When asked what his students tend to go on to when they finish their degrees, Julian confesses that he doesn’t know specifically as he hasn’t been here long enough. He’s known a number of his old students to head into dedicated art form roles, such as acting and film making. A larger number of students go on to what Julian calls portfolio careers, where they go on to do a variety of different roles which is basically what his own career has been like, having taught, directed, adapted, and even worked as a journalist. Julian says this variety has made for a rather fun career, and that there’s a lot of opportunity these days for those who are adaptable into different arts jobs. It’s a work style that seems natural for people with a creative arts background, since the skills taught tend to be transferrable into a many different roles.
This same versatile, generalised nature of the arts is what some people look down upon. Julian puts on his economist hat to interject that it’s a cultural misconception that the Arts isn’t as economically viable as other industries. ‘I always give this statistic; agriculture returns 3.9% of GDP, just under 4%. The cultural industries are 3.6%. So within the next 10 years, maybe even sooner, those cultural industries will be larger than the agriculture sector,’ he says. He goes on to note that media and video game production especially are key emerging industries in our economy, so people shouldn’t be so dismissive of studying in those areas if they’re interested.
While he might not have much spare time, Julian says that one of his other great interests is history. ‘I’ll look at anything old and dead,’ he remarks. ‘My idea of a good time is stomping around a ruin or learning about Tudor history or ancient Rome.’ I remarked that it must have been great being in England, with so much history and all their castles, to which he replied he’d even lived in a couple of them.

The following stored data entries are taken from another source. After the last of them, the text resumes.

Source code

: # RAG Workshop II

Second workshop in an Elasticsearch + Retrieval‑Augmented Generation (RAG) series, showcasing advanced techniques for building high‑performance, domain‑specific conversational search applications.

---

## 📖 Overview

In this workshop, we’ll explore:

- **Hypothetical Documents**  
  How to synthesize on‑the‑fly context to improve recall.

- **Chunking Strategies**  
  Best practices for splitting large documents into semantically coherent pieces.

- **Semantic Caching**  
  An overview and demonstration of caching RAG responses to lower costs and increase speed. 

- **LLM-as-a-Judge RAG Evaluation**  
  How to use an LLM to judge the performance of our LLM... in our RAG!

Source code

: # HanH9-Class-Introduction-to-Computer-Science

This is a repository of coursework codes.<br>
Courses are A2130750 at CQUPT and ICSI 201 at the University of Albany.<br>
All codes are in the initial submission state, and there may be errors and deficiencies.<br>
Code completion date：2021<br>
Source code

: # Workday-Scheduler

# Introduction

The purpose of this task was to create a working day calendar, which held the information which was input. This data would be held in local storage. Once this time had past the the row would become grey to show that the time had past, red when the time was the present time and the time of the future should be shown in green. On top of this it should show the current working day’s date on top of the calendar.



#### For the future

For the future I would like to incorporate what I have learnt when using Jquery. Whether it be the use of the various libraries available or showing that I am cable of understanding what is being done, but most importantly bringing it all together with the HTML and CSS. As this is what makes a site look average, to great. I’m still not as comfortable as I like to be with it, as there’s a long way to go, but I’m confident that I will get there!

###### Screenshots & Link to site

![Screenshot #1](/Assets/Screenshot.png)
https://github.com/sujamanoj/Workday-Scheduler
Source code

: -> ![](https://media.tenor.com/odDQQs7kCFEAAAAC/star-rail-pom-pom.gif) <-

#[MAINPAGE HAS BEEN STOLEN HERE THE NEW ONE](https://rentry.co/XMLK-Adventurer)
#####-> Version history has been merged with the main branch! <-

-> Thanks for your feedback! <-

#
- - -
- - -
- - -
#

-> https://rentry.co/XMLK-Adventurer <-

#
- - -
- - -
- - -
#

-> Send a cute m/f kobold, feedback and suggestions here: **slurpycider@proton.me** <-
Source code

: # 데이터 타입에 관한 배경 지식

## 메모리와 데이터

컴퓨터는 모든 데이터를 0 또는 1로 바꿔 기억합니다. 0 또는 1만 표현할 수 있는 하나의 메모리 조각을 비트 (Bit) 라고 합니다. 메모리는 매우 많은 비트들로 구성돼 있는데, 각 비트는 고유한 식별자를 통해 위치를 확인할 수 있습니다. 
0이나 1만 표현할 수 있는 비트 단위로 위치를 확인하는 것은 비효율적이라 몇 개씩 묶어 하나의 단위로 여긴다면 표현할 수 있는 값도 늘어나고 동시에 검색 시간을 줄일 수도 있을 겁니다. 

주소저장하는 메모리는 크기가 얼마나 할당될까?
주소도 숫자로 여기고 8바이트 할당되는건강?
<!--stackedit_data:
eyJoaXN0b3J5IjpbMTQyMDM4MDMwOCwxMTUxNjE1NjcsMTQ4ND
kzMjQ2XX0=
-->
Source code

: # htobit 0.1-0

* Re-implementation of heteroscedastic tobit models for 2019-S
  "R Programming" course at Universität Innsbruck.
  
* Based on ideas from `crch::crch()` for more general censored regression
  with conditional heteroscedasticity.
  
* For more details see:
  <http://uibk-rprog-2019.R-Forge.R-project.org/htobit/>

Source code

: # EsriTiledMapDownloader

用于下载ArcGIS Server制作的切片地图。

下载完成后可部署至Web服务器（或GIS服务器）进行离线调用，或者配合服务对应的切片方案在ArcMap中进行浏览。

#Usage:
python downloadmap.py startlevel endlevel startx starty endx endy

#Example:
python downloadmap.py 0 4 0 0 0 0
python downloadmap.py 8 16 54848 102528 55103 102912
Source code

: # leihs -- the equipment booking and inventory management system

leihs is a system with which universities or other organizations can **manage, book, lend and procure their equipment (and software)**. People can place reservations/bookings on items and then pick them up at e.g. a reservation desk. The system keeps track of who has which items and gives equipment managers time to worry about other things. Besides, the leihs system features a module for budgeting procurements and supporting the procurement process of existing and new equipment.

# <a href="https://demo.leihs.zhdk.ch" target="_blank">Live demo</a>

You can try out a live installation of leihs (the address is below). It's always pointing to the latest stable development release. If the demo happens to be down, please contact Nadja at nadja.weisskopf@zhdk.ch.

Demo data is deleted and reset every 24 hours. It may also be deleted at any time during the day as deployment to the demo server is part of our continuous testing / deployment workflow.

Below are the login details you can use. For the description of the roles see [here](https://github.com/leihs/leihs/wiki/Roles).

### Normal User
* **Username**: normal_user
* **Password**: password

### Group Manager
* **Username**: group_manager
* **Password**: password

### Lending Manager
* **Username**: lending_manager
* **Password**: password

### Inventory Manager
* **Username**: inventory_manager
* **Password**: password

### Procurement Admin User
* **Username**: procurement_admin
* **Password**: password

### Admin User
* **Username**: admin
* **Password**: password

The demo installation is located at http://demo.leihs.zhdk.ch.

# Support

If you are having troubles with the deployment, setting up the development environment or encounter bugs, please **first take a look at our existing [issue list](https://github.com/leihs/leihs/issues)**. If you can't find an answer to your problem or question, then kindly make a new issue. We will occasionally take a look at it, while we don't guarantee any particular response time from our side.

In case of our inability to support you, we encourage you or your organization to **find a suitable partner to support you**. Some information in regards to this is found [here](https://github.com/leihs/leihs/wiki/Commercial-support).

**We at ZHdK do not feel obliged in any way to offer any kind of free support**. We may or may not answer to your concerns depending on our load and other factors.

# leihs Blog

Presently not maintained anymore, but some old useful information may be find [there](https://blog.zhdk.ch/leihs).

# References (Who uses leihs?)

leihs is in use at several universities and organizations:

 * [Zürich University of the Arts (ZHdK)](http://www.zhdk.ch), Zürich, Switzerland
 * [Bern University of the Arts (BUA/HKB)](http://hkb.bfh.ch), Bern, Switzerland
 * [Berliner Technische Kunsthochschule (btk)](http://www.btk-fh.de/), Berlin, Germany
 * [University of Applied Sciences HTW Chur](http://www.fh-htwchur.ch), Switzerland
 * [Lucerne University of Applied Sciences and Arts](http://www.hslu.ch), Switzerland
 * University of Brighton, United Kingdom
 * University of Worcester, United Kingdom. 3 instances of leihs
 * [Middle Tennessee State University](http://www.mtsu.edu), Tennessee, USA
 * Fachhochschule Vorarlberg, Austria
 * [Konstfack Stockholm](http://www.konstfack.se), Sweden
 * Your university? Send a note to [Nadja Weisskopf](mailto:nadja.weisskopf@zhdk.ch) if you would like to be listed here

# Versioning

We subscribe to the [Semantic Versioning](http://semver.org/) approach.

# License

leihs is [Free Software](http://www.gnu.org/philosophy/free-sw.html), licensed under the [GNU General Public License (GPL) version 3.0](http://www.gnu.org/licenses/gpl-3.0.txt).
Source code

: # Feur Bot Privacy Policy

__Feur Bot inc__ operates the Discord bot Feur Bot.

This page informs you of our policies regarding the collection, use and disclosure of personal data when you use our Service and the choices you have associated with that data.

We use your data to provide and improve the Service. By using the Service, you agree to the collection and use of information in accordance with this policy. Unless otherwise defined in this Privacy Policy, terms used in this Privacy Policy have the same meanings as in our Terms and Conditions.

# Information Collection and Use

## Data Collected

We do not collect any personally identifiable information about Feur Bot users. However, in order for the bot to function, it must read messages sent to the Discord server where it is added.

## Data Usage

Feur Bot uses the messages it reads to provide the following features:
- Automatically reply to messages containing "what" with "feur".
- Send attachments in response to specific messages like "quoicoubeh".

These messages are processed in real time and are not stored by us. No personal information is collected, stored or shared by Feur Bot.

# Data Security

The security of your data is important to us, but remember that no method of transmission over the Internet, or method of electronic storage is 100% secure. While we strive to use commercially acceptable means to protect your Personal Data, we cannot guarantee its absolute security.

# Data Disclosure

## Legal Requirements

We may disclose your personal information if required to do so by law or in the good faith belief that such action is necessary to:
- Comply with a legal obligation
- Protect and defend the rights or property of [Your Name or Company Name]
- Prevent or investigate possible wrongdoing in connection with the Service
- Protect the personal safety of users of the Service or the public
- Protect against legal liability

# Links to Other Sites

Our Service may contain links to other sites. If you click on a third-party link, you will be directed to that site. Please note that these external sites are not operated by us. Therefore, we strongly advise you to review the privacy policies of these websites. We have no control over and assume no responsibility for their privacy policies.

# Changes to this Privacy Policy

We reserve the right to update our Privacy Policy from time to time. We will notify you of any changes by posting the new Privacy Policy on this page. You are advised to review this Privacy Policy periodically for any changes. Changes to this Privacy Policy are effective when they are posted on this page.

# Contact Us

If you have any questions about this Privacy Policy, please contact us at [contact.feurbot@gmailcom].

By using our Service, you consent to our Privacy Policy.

On advice for students looking to go into the theatre, Julian replies that if you want to be a creative artist, you should imagine how you might feel if you got to his age (roughly fifty), and had a life that was full of variety, but not necessarily rich or famous. ‘Some people in the industry are rich and famous, but some people are rich and famous dentists,’ he replies. While some find great success, it’s a ‘freak occurrence’, and most people who go into this industry just get by, so you really have to be driven by passion. If you just love what it could bring you, in terms of money or fame, it won’t be enough. But if you love the work then it will be a satisfying and socially significant role (someone has to create all the art and media we consume on a daily basis). Julian advises to look into your heart and make sure you’re doing it for the right reasons, good advice for every student in any faculty, really. No matter what you graduate from, it’s about making your education work for you. Julian is a big believer in education for the arts, saying ‘I think that if you’re going to be an artist, being a thinking artist is the way to go.’